With the recent shake up in the economy and the banking industry, banks and credit unions are looking for more and more ways to increase their revenue. The new methods include hanging on to your money for longer periods (the float), increased fees for overdrafts, and automatic increases to your interest rates whenever they can.

My own credit union is no exception. I noticed that they are waiting until the end of the day to credit deposits to my account, but are much quicker to take money out of the account.

Another way my credit union works to increase their float is in the matter of how long it will take to credit a check. I recently initiated a transfer from my secondary bank to my credit union to cover some bills. This is accomplished through a web check, which I am sure you all have used before.

The surprise this time is that my credit union has a policy, unknown to me, of putting a five day hold on deposits over $2500.00. This greatly increases the float time and might seriously inconvenience you. Note that we are not talking about a personal check that might or might not have funds; this was a check from another bank.

However, the credit union or bank also has the discretion to release the funds, if asked in the right manner. Here are the steps I used to resolve the issue and get my deposit credited without waiting.

1. I prepared for the call by having my account information in front of me. This included being logged in to my credit union’s online site. I also had my Quicken software open so that I could search previous transactions. I knew I might be on hold for a while, so I blocked out the time to work on this and set up to use my wireless headset so I could use the computer and write as we talked.

2. I called the credit union’s toll free number and verified my account by providing personal information.

3. I asked why even though I could see a deposit from my secondary bank to my credit union account, the money was NOT shown in the “Amount Available” column. Note that getting angry at this point will not help your case; you should have the mindset of trying to resolve a problem together. The agent put me on hold while he did some research and finally came back and said, “Our policy is to put a five day hold on all checks over $2500.00. Your check should clear in four more days.”

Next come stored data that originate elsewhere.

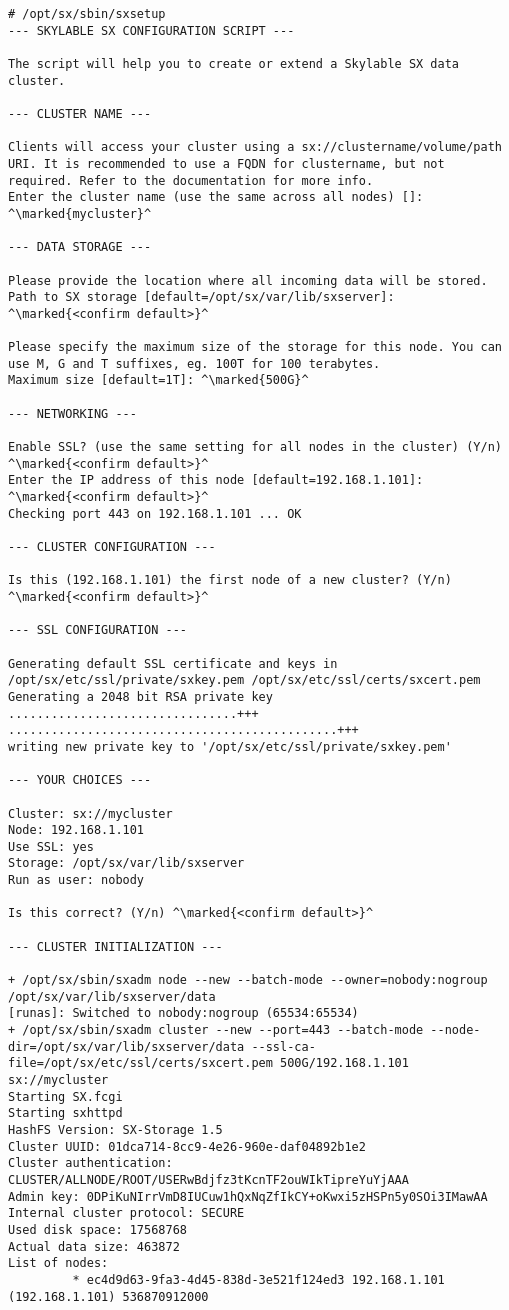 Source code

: \small
\begin{lstlisting}
# /opt/sx/sbin/sxsetup
--- SKYLABLE SX CONFIGURATION SCRIPT ---

The script will help you to create or extend a Skylable SX data
cluster.

--- CLUSTER NAME ---

Clients will access your cluster using a sx://clustername/volume/path
URI. It is recommended to use a FQDN for clustername, but not
required. Refer to the documentation for more info.
Enter the cluster name (use the same across all nodes) []: ^\marked{mycluster}^

--- DATA STORAGE ---

Please provide the location where all incoming data will be stored.
Path to SX storage [default=/opt/sx/var/lib/sxserver]: ^\marked{<confirm default>}^

Please specify the maximum size of the storage for this node. You can
use M, G and T suffixes, eg. 100T for 100 terabytes.
Maximum size [default=1T]: ^\marked{500G}^

--- NETWORKING ---

Enable SSL? (use the same setting for all nodes in the cluster) (Y/n)
^\marked{<confirm default>}^
Enter the IP address of this node [default=192.168.1.101]: ^\marked{<confirm default>}^
Checking port 443 on 192.168.1.101 ... OK

--- CLUSTER CONFIGURATION ---

Is this (192.168.1.101) the first node of a new cluster? (Y/n)
^\marked{<confirm default>}^

--- SSL CONFIGURATION ---

Generating default SSL certificate and keys in
/opt/sx/etc/ssl/private/sxkey.pem /opt/sx/etc/ssl/certs/sxcert.pem
Generating a 2048 bit RSA private key
................................+++
..............................................+++
writing new private key to '/opt/sx/etc/ssl/private/sxkey.pem'

--- YOUR CHOICES ---

Cluster: sx://mycluster
Node: 192.168.1.101
Use SSL: yes
Storage: /opt/sx/var/lib/sxserver
Run as user: nobody

Is this correct? (Y/n) ^\marked{<confirm default>}^

--- CLUSTER INITIALIZATION ---

+ /opt/sx/sbin/sxadm node --new --batch-mode --owner=nobody:nogroup /opt/sx/var/lib/sxserver/data
[runas]: Switched to nobody:nogroup (65534:65534)
+ /opt/sx/sbin/sxadm cluster --new --port=443 --batch-mode --node-dir=/opt/sx/var/lib/sxserver/data --ssl-ca-file=/opt/sx/etc/ssl/certs/sxcert.pem 500G/192.168.1.101 sx://mycluster
Starting SX.fcgi
Starting sxhttpd
HashFS Version: SX-Storage 1.5
Cluster UUID: 01dca714-8cc9-4e26-960e-daf04892b1e2
Cluster authentication: CLUSTER/ALLNODE/ROOT/USERwBdjfz3tKcnTF2ouWIkTipreYuYjAAA
Admin key: 0DPiKuNIrrVmD8IUCuw1hQxNqZfIkCY+oKwxi5zHSPn5y0SOi3IMawAA
Internal cluster protocol: SECURE
Used disk space: 17568768
Actual data size: 463872
List of nodes:
         * ec4d9d63-9fa3-4d45-838d-3e521f124ed3 192.168.1.101 (192.168.1.101) 536870912000


\end{lstlisting}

4. This is the point where you should ask for their assistance in getting the funds. I said, “I understand that policy, but this is a check from another bank, not a personal check. Please check and see if you can get the funds released. If not, please release the funds below the $2500.00 limit.” This would have given me at least $2499.99 of my money. I believe giving the representative options at this point greatly increased the chances for success.

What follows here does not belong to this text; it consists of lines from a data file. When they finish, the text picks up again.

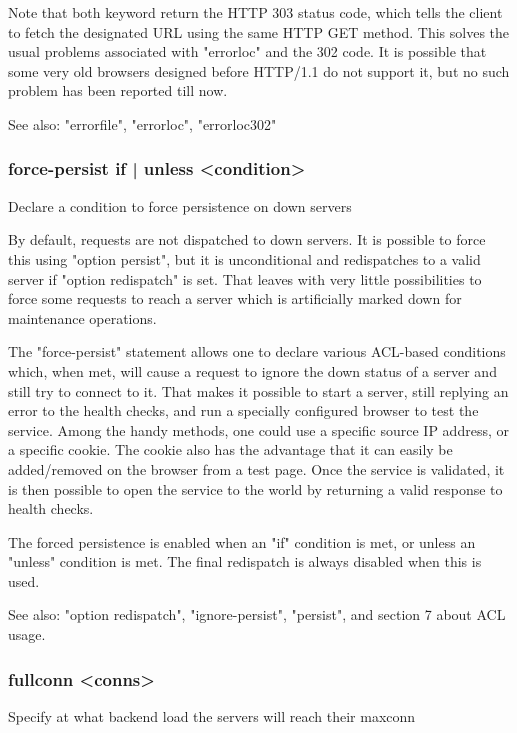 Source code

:   Note that both keyword return the HTTP 303 status code, which tells the
  client to fetch the designated URL using the same HTTP GET method. This
  solves the usual problems associated with "errorloc" and the 302 code. It is
  possible that some very old browsers designed before HTTP/1.1 do not support
  it, but no such problem has been reported till now.

  See also: "errorfile", "errorloc", "errorloc302"

\subsubsection[force-persist]{force-persist { if | unless } <condition>}
  Declare a condition to force persistence on down servers
  

  By default, requests are not dispatched to down servers. It is possible to
  force this using "option persist", but it is unconditional and redispatches
  to a valid server if "option redispatch" is set. That leaves with very little
  possibilities to force some requests to reach a server which is artificially
  marked down for maintenance operations.

  The "force-persist" statement allows one to declare various ACL-based
  conditions which, when met, will cause a request to ignore the down status of
  a server and still try to connect to it. That makes it possible to start a
  server, still replying an error to the health checks, and run a specially
  configured browser to test the service. Among the handy methods, one could
  use a specific source IP address, or a specific cookie. The cookie also has
  the advantage that it can easily be added/removed on the browser from a test
  page. Once the service is validated, it is then possible to open the service
  to the world by returning a valid response to health checks.

  The forced persistence is enabled when an "if" condition is met, or unless an
  "unless" condition is met. The final redispatch is always disabled when this
  is used.

  See also: "option redispatch", "ignore-persist", "persist",
             and section 7 about ACL usage.

\subsubsection[fullconn]{fullconn <conns>}
  Specify at what backend load the servers will reach their maxconn
  
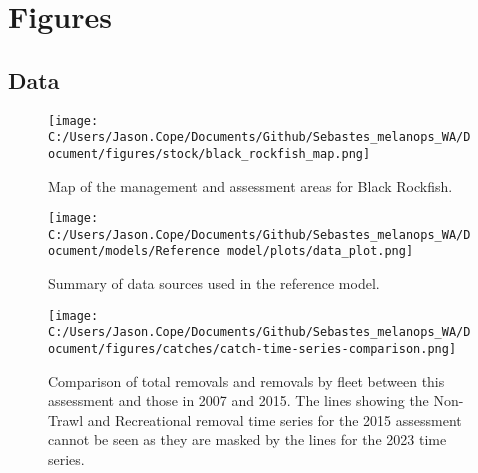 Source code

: \documentclass[11pt,
  english,
  letterpaper,
]{article}
\begin{document}
\newpage





\newpage













\newpage



\clearpage

\clearpage


\hypertarget{figures}{%
\section{Figures}\label{figures}}

\hypertarget{data}{%
\subsection{Data}\label{data}}

\begin{figure}
\centering
\texttt{[image: C:/Users/Jason.Cope/Documents/Github/Sebastes\_melanops\_WA/Document/figures/stock/black\_rockfish\_map.png]}
\caption{Map of the management and assessment areas for Black Rockfish.\label{fig:map}}
\end{figure}

\pagebreak

\begin{figure}
\centering
\texttt{[image: C:/Users/Jason.Cope/Documents/Github/Sebastes\_melanops\_WA/Document/models/Reference model/plots/data\_plot.png]}
\caption{Summary of data sources used in the reference model.\label{fig:data-plot}}
\end{figure}

\pagebreak

\begin{figure}
\centering
\texttt{[image: C:/Users/Jason.Cope/Documents/Github/Sebastes\_melanops\_WA/Document/figures/catches/catch-time-series-comparison.png]}
\caption{Comparison of total removals and removals by fleet between this assessment and those in 2007 and 2015. The lines showing the Non-Trawl and Recreational removal time series for the 2015 assessment cannot be seen as they are masked by the lines for the 2023 time series.\label{fig:catch-ts-comparison}}
\end{figure}
\end{document}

5. The agent said he would have to pass the request on to a supervisor for approval. He warned me that he would have to put me on hold and the hold might be for as long as ten minutes. This is where being prepared to wait helped. I replied, “No problem, I appreciate any assistance you can give me.”

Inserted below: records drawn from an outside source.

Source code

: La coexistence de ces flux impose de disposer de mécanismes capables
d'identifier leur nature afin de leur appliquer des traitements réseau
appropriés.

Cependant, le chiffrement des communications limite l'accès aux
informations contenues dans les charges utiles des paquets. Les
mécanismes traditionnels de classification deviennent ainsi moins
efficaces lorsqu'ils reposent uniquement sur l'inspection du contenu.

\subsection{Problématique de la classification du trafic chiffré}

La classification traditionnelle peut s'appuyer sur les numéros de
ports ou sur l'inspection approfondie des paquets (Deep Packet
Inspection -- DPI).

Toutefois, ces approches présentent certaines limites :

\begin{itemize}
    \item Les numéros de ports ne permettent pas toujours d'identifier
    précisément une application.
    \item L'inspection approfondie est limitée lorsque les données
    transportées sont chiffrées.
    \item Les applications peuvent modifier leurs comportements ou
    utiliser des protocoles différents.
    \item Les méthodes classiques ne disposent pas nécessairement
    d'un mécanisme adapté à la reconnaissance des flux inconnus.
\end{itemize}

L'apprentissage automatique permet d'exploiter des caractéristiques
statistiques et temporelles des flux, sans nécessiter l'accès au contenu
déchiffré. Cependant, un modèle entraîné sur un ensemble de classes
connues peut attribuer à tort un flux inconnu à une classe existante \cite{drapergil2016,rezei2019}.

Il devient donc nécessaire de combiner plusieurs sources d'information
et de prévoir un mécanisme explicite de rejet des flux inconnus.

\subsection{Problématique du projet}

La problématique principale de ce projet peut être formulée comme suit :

6. After about five minutes, the supervisor came on line. Once again, I had to verify some personal information. She then asked me the account number and contact details of the bank that had issued my check. This is where having all my records in front of me helped. I gave her the other bank’s phone number, my account number, and the issued check number. Once again, I was put on hold.

7. The supervisor came back after several minutes and said she had verified my info with the other bank and was assured that my account had sufficient funds to cover the check. She stated that she was approving the deposit and the money should be available immediately.

8. At this point, everything appeared to be complete. However, I was monitoring my account online and the funds were not yet available. I explained this to the supervisor. She asked me to refresh my screen several times, but there was no change to the “Amount Available” column.

9. I requested that she check on this for me. She had to put me on hold again and asked another supervisor to perform some magic in the background to clear the funds. This time, after several refreshes, the “Available Amount” finally showed my money.

10. I made it a point to thank everyone involved for assisting me. It might not help (but it certainly can’t hurt) to be pleasant when dealing with your bank.

11. Last, but not least, I made a note to never send a check for more than $2500.00 to my credit union. Since my secondary bank’s online checks are free, it would have cost me nothing to split the deposit into two checks, each below the mandatory five day hold limit.

The credit union is perfectly within their rights to place holds on checks. The governing regulations regarding check holds are covered in:


The full text of these regulations is available at:


So, how long did it take me to get this accomplished? Time to prepare was 20 minutes; time on the phone was 30 minutes; total time was less than an hour. It was well worth the effort as it enabled me to make on time payments to other accounts.